From: Tomas Vondra <tomas(dot)vondra(at)enterprisedb(dot)com>
To: Jacob Champion <pchampion(at)vmware(dot)com>
Cc: Soumyadeep Chakraborty <soumyadeep2007(at)gmail(dot)com>, "Alexandra Wang (Pivotal)" <lewang(at)pivotal(dot)io>, "Taylor Vesely (Pivotal)" <tvesely(at)pivotal(dot)io>, Ashutosh Sharma <ashu(dot)coek88(at)gmail(dot)com>, Heikki Linnakangas <hlinnaka(at)iki(dot)fi>, "Ashwin Agrawal (Pivotal)" <aagrawal(at)pivotal(dot)io>, DEV_OPS <devops(at)ww-it(dot)cn>, PostgreSQL mailing lists <pgsql-hackers(at)postgresql(dot)org>
Subject: Re: Zedstore - compressed in-core columnar storage
Date: 2020-11-13 22:00:56
Message-ID: ee13744d-702c-5891-4a49-9f1c5d29c6a7@enterprisedb.com
Views: Raw Message | Whole Thread | Download mbox | Resend email
Thread:
Lists: pgsql-hackers

On 11/13/20 8:07 PM, Jacob Champion wrote:
> On Nov 12, 2020, at 2:40 PM, Tomas Vondra <tomas(dot)vondra(at)enterprisedb(dot)com> wrote:
>>
>> Hi,
>>
>> Thanks for the updated patch. It's a quite massive amount of code - I I
>> don't think we had many 2MB patches in the past, so this is by no means
>> a full review.
>
> Thanks for taking a look!

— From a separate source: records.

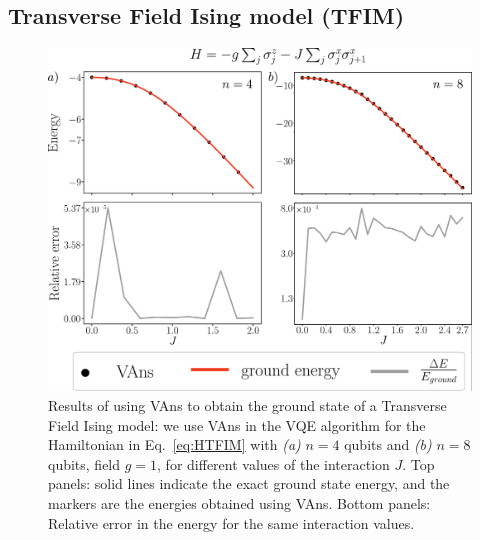 \subsection{Transverse Field Ising model (TFIM)}
\begin{figure}[t!]
\centering
\includegraphics[width=.9\textwidth]{Figures/VANS/Fig6.pdf}
\caption{Results of using VAns to obtain the ground state of a Transverse Field Ising model: we use VAns in the VQE algorithm for the Hamiltonian in Eq.~\ref{eq:HTFIM} with \textit{(a)} $n=4$ qubits and \textit{(b)} $n=8$ qubits, field $g=1$, for different values of the interaction $J$. Top panels: solid lines indicate the exact ground state energy, and the markers are the energies obtained using VAns. Bottom panels: Relative error in the energy for the same interaction values.}
\label{fig:TFIM}
\end{figure}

You're not kidding about the patch size.
>
> FYI, the tableam changes made recently have been extracted into their
> own patch, which is up at [1].
>
>> 1) the psql_1.out is missing a bit of expected output (due to 098fb0079)
>
> Yeah, this patch was rebased as of efc5dcfd8a.
>
>> 2) I'm getting crashes in intarray contrib, due to hitting this error in
>> lwlock.c (backtrace attached):
>>
>> /* Ensure we will have room to remember the lock */
>> if (num_held_lwlocks >= MAX_SIMUL_LWLOCKS)
>> elog(ERROR, "too many LWLocks taken");
>>
>> I haven't investigates this too much, but it's regular build with
>> asserts and TAP tests, so it should be simple to reproduce using "make
>> check-world" I guess.
>
> I've only seen this intermittently in installcheck, and I'm not able to
> reproduce with the intarray tests on my machine (macOS). Definitely
> something we need to look into. What OS are you testing on?
>

Fedora 32, nothing special. I'm not sure if I ran the tests with pglz or
lz4, maybe there's some dependence on that, but it does fail for me
quite reliably with this:

./configure --enable-debug --enable-cassert --enable-tap-tests
--with-lz4 && make -s clean && make -s -j4 && make check-world

>> It's mostly expected lz4 beats pglz in performance and compression
>> ratio, but this seems a bit too extreme I guess. Per past benchmarks
>> (e.g. [1] and [2]) the difference in compression/decompression time
>> should be maybe 1-2x or something like that, not 35x like here.
>
> Yeah, something seems off about that. We'll take a look.
>
>> BTW the comments in general need updating and tidying up, to make
>> reviews easier. For example the merge_attstream comment references
>> attstream1 and attstream2, but those are not the current parameters of
>> the function.
>
> Agreed.
>
>> 5) IHMO there should be a #define specifying the maximum number of items
>> per chunk (60). Currently there are literal constants used in various
>> places, sometimes 60, sometimes 59 etc. which makes it harder to
>> understand the code. FWIW 60 seems a bit low, but maybe it's OK.
>
> Yeah, that seems like a good idea.
>
> I think the value 60 comes from the use of simple-8b encoding -- see the
> comment at the top of zedstore_attstream.c.
>

Yeah, I understand where it comes from. I'm just saying that when you
see 59 hardcoded, it may not be obvious where it came from, and
something like ITEMS_PER_CHUNK would be better.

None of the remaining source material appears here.